Twitter and Instagram @ryscidean
Tamar Huggins is an award-winning serial entrepreneur and tech education trailblazer whose work is featured exclusively on Blavity, BET, Black Enterprise, and The Huffington Post.
After raising over a million dollars to help underrepresented entrepreneurs launch their tech startups in Canada, Tamar realized the importance for minorities to see positive reflections of themselves within the tech industry. In 2015, Tamar launched Tech Spark – a youth focused technology and design school committed to creating diversity in tech.
As a result of her endeavors, Tamar was named the Harry Jerome Young Entrepreneur and honored as one of 100 Black Women to Watch in 2015. Despite being told a black woman would never be successful in tech, Tamar raised 6-figure investments for Tech Spark, educated over 300 youth in under two years and is on track to educate 20,000 youth by the year 2020. In 2017, Tamar was honored as Canada’s top 150 black women creating impact across the nation. In the Spring of 2018, Tamar will launch Black Women Code as a continuum of her work in tech education with chapters across Canada and the US.
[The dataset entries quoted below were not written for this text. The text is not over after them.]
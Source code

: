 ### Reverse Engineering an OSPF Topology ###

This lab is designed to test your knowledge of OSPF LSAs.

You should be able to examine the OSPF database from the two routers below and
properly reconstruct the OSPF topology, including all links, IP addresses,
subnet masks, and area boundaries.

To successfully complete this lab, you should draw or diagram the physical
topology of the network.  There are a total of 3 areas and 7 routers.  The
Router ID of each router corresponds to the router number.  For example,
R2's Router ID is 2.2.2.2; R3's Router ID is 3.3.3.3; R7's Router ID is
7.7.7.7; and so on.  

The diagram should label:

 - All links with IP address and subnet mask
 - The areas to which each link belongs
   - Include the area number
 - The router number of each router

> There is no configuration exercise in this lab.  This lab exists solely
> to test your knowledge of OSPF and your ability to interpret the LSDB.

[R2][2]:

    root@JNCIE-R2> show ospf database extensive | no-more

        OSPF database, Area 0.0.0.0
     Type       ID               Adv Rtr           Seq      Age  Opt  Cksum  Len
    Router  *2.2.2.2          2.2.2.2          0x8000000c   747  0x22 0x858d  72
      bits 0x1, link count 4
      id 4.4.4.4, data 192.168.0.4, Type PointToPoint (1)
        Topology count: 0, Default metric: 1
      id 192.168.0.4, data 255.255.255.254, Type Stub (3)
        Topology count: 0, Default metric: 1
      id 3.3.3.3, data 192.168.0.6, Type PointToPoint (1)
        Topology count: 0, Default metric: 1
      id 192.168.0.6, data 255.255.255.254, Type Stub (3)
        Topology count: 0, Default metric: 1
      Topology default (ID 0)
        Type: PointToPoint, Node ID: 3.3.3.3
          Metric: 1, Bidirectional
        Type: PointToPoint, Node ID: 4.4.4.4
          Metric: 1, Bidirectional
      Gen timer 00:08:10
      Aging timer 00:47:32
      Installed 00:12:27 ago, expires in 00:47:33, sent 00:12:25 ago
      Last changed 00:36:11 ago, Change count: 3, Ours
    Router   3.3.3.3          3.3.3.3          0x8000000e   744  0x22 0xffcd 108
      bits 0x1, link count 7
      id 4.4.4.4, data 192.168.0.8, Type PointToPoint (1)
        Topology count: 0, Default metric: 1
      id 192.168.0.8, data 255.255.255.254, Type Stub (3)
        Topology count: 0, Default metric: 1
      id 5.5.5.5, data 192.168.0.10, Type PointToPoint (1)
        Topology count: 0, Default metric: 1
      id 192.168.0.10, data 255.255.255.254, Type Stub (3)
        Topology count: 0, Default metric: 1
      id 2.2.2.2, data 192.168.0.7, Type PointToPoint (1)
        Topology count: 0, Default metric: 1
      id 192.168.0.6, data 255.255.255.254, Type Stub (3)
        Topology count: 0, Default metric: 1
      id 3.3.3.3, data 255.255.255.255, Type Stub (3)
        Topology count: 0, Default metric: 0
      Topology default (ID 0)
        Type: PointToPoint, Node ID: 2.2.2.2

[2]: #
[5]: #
Twitter and Instagram @BlackWmnCode @techsparkto @tamarhuggins @DrivenAcce
Inmar Givoni is the Director of Machine Learning at Kindred, where her team develops algorithms for machine intelligence, at the intersection of robotics and AI. Prior to that, she was the VP of Big Data at Kobo, where she led her team in applying machine learning and big data techniques to drive e-commerce, customer satisfaction, CRM, and personalization in the e-pubs and e-readers business. She first joined Kobo in 2013 as a senior research scientist working on content analysis, website optimization, and reading modelling among other things. Prior to that, Inmar was a member of technical staff at Altera (now Intel) where she worked on optimization algorithms for cutting-edge programmable logic devices.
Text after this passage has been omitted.